* **Work item**:
Every line from the top of the records through the one bearing "encontra-se com problemas" is to be reproduced exactly, and pictures are to be left out.

Collection entries
------------------------------------------------------------------------

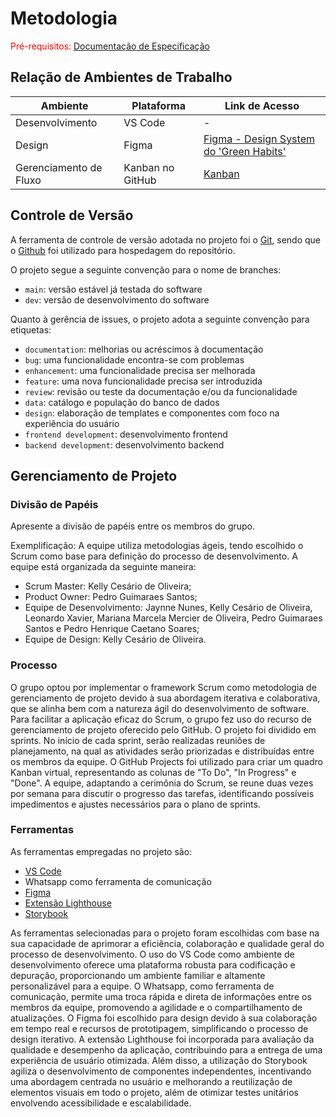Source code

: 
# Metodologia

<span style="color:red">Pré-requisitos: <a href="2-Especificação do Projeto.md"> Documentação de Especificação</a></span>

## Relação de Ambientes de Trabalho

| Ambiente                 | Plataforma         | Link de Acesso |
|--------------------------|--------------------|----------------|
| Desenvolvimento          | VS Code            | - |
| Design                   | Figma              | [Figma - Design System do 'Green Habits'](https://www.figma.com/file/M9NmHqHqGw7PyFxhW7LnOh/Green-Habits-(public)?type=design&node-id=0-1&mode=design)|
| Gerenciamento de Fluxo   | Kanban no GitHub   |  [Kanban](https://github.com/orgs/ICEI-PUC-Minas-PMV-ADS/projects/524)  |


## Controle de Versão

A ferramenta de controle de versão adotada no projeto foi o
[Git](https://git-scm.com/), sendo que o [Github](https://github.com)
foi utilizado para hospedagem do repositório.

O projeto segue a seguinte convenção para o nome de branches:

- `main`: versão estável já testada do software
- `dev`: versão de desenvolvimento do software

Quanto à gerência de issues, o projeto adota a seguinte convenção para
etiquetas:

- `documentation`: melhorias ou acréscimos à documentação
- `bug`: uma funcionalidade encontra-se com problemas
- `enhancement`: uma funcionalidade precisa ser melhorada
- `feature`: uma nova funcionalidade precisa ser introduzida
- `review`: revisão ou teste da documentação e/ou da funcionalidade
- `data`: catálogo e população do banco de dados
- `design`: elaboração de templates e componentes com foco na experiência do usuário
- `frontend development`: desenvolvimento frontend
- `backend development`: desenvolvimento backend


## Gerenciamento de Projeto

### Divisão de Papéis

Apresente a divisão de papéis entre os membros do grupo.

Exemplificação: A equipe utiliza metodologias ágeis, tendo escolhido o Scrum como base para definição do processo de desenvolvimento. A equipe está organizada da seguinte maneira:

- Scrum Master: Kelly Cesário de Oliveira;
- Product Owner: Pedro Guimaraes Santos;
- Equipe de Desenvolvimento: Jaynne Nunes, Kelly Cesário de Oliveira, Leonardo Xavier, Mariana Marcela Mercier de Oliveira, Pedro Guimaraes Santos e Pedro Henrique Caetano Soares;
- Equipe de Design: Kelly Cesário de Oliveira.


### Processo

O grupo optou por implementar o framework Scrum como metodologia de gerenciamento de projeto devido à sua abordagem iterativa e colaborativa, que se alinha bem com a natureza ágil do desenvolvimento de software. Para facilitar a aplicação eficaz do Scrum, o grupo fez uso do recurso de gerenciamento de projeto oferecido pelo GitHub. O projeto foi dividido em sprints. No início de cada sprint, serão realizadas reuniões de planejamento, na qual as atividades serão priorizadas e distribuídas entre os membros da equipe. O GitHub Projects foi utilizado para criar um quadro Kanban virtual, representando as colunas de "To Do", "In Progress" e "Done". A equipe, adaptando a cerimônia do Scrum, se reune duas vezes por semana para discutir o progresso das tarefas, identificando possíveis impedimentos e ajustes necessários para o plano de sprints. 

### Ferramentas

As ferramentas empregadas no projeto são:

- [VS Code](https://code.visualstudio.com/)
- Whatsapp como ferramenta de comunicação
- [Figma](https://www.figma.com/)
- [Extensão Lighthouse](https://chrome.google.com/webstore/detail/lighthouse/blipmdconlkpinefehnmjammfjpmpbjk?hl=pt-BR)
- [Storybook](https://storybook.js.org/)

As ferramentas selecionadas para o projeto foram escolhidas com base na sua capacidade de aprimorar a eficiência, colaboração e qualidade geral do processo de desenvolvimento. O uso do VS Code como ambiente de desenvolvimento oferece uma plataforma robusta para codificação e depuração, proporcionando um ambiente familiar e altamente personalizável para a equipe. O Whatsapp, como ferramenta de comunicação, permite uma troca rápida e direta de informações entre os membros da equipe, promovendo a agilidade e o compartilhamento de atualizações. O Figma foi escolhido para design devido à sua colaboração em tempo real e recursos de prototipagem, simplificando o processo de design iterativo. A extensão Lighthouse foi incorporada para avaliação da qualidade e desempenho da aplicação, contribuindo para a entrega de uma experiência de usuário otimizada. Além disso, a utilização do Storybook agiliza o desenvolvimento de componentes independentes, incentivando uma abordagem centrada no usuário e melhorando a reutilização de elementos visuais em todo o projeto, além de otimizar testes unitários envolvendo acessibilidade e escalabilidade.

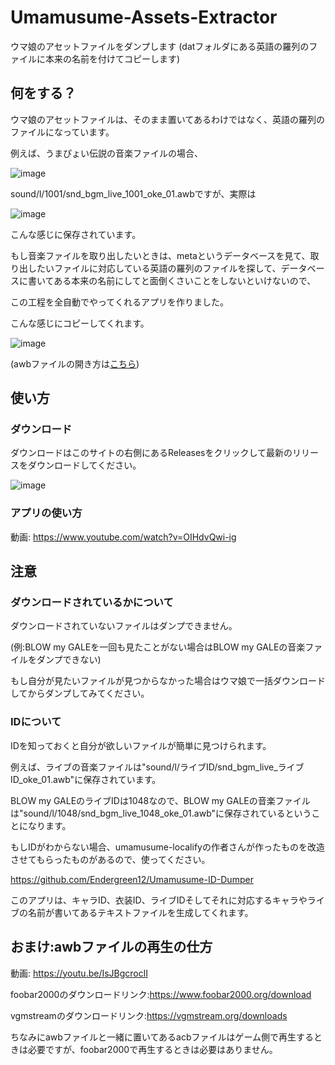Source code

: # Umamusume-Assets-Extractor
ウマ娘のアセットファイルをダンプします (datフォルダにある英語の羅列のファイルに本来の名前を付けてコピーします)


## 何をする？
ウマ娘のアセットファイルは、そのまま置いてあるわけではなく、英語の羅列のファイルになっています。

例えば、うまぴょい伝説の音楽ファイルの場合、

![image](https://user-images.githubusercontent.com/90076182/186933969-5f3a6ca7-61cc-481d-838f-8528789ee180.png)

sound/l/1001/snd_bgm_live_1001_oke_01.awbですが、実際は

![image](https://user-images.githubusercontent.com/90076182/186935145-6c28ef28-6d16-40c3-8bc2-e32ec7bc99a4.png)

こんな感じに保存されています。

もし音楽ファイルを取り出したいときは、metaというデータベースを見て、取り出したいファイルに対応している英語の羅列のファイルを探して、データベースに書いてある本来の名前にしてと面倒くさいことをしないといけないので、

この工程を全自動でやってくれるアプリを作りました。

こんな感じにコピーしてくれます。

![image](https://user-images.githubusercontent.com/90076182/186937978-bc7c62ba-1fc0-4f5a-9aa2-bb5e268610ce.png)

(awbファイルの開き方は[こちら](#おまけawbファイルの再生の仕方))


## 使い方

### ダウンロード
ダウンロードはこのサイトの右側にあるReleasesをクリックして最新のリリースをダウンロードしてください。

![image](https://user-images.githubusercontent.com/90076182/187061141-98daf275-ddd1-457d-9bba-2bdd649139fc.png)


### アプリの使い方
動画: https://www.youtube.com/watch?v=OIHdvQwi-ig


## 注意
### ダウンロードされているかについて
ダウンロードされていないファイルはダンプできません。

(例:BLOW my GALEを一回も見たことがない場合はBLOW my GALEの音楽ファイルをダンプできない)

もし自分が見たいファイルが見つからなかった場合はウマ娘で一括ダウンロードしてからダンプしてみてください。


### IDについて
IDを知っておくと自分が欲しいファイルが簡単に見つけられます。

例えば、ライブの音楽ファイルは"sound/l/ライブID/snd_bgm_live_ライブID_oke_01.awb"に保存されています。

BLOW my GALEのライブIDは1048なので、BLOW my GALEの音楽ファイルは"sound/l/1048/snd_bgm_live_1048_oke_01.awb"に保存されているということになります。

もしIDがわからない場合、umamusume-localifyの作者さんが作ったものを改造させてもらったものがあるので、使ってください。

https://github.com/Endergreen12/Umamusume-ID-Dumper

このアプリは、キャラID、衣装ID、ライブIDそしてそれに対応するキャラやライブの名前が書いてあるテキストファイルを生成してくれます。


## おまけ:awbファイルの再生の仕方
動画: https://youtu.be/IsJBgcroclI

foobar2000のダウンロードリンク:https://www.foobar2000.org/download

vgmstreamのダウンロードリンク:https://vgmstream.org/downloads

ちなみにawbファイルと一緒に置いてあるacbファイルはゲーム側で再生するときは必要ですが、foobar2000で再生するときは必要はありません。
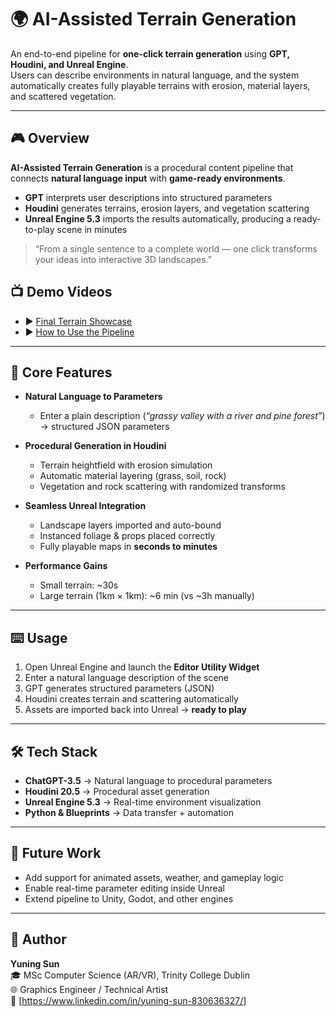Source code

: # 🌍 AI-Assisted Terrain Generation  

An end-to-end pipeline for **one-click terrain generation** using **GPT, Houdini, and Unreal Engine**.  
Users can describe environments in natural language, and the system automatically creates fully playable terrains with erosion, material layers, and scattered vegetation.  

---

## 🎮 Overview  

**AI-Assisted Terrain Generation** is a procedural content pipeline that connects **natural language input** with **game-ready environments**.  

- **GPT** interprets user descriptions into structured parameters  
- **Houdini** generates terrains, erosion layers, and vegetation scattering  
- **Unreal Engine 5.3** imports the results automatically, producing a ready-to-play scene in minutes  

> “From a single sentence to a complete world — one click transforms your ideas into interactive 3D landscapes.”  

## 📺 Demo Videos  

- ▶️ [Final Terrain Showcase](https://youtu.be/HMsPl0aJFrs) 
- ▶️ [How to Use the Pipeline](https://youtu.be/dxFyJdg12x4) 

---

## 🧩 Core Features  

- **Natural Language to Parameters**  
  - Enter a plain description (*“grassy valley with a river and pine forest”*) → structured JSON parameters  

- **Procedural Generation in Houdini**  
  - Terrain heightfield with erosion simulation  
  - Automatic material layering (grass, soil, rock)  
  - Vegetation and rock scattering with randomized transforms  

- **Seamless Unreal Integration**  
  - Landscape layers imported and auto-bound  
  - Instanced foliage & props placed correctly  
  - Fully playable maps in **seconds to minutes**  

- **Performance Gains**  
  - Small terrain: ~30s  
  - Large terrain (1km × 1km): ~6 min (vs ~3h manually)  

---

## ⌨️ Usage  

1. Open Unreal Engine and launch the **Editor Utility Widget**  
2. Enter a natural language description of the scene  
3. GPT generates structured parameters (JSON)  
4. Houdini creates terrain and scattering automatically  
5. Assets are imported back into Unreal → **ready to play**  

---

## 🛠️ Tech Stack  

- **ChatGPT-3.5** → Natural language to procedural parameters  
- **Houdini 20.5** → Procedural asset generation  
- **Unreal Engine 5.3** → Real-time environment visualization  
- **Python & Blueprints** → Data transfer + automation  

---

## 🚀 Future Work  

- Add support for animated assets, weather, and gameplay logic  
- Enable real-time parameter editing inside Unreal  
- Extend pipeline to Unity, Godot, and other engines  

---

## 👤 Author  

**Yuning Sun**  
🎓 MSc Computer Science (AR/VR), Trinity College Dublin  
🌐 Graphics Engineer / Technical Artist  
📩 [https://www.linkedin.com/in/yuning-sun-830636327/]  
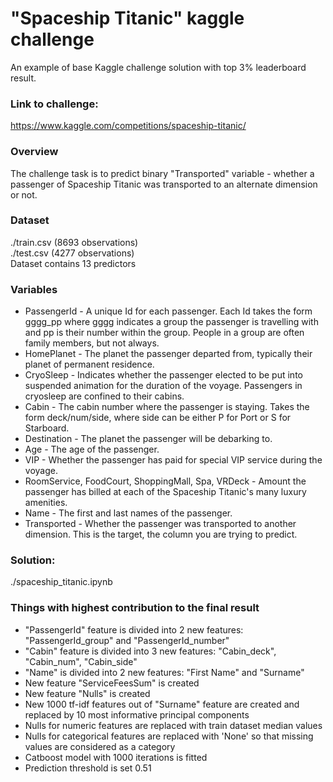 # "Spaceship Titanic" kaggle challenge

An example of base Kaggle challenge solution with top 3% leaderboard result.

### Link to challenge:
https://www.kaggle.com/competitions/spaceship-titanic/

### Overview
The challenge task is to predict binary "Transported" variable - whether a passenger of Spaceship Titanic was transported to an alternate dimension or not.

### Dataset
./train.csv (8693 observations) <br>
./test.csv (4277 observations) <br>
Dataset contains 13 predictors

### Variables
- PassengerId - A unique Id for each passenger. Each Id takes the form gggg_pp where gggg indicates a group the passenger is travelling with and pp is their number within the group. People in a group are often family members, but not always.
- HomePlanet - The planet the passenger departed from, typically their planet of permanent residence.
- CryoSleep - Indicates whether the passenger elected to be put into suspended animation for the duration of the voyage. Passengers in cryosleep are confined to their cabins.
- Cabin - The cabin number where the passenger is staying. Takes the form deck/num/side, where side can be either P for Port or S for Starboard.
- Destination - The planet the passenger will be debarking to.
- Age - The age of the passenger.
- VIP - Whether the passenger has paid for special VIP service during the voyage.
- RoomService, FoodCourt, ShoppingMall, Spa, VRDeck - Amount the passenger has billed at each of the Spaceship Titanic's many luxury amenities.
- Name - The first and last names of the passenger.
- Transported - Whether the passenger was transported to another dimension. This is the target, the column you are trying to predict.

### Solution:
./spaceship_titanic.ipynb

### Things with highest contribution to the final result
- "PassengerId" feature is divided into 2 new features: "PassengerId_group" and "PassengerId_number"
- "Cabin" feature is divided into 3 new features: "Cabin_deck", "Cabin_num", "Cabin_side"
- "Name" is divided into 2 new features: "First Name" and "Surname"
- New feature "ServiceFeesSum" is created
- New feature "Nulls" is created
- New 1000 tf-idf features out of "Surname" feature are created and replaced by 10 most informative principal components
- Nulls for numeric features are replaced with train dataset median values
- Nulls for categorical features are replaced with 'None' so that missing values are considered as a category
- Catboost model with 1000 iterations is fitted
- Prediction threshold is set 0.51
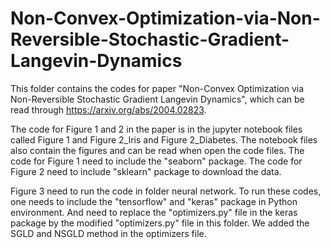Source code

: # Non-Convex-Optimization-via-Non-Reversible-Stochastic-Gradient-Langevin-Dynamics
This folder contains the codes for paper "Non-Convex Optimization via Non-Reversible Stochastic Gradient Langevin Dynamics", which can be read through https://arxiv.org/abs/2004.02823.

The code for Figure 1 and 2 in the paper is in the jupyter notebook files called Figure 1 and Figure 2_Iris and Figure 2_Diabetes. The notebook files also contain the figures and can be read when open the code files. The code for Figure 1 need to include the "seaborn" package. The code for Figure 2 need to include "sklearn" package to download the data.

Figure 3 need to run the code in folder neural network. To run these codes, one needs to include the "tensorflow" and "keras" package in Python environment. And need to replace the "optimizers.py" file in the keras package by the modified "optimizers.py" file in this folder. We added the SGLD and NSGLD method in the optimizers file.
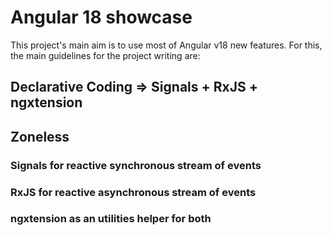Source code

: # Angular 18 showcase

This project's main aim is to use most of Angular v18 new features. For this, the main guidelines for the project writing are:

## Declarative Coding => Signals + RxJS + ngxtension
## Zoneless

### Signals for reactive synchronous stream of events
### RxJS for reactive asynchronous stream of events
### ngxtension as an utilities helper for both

------------------------------------------------------------------------

* **Output**:
Source code

: 
# Metodologia

<span style="color:red">Pré-requisitos: <a href="2-Especificação do Projeto.md"> Documentação de Especificação</a></span>

## Relação de Ambientes de Trabalho

| Ambiente                 | Plataforma         | Link de Acesso |
|--------------------------|--------------------|----------------|
| Desenvolvimento          | VS Code            | - |
| Design                   | Figma              | [Figma - Design System do 'Green Habits'](https://www.figma.com/file/M9NmHqHqGw7PyFxhW7LnOh/Green-Habits-(public)?type=design&node-id=0-1&mode=design)|
| Gerenciamento de Fluxo   | Kanban no GitHub   |  [Kanban](https://github.com/orgs/ICEI-PUC-Minas-PMV-ADS/projects/524)  |


## Controle de Versão

A ferramenta de controle de versão adotada no projeto foi o
[Git](https://git-scm.com/), sendo que o [Github](https://github.com)
foi utilizado para hospedagem do repositório.

O projeto segue a seguinte convenção para o nome de branches:

- `main`: versão estável já testada do software
- `dev`: versão de desenvolvimento do software

Quanto à gerência de issues, o projeto adota a seguinte convenção para
etiquetas:

- `documentation`: melhorias ou acréscimos à documentação
- `bug`: uma funcionalidade encontra-se com problemas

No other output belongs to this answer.